Шлюпка приближалась, офицер на носу внимательно разглядывал «Скитальца» в подзорную трубу. Вскоре шлюпка была уже на расстоянии оклика.
— Эй, на корабле! Кто вы такие?
— Да ладно вам, поднимитесь на борт! — ответил Поль в рупор небрежно-ворчливым тоном, словно оскорбившись, что его могли принять за врага.
Через несколько минут командир шлюпки поднялся по трапу «Скитальца». Лихо заломив свой колпак, Поль приблизился к нему, изящно поклонился и сказал:
— Доброе утро, сэр. Доброе утро. Рад вас видеть. Какая миленькая у вас шпага!
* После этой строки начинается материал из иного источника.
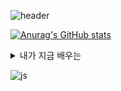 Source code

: ![header](https://capsule-render.vercel.app/api?type=venom&height=200&color=7fc7d9&text=Student%20Developer&stroke=7fc7d9)

[![Anurag's GitHub stats](https://github-readme-stats.vercel.app/api?username=choitjddn0311)](https://github.com/anuraghazra/github-readme-stats)
<details>
<summary>
  내가 지금 배우는
</summary>
   언어들
</details>

![js](https://img.shields.io/badge/HTML5-E34F26?style=for-the-badge&logo=html5&logoColor=white)
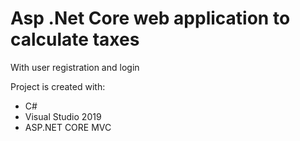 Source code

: # Asp .Net Core web application to calculate taxes

With user registration and login

Project is created with:
* C#
* Visual Studio 2019
* ASP.NET CORE MVC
Не разрешите ли вы мне взглянуть на нее поближе?
— Я вижу, что я ваш пленник, — сказал офицер, обводя взглядом корабельные пушки и бледнея.
— Нет, что вы! Вы — мой гость, — любезнейшим образом заверил его Поль. — Так позвольте же освободить вас от вашей… вашей трости.
И так, словно в шутку, он взял шпагу, которую ему протянул офицер.
— Теперь, сэр, не скажете ли вы мне, — продолжал Поль, — почему корвет его величества «Дрейк» решил выйти в море? Чтобы совершить небольшой моцион?
— Он вышел, чтобы разыскивать вас, но когда я полчаса назад покинул его борт, там еще не догадывались, что корабль, который подходит к гавани, и есть тот самый, который нам нужен.
— Полагаю, вы получили вчера известия из Уайтхейвена, не так ли?
— Да. Срочную депешу с сообщением, что утром в их порт ворвались поджигатели.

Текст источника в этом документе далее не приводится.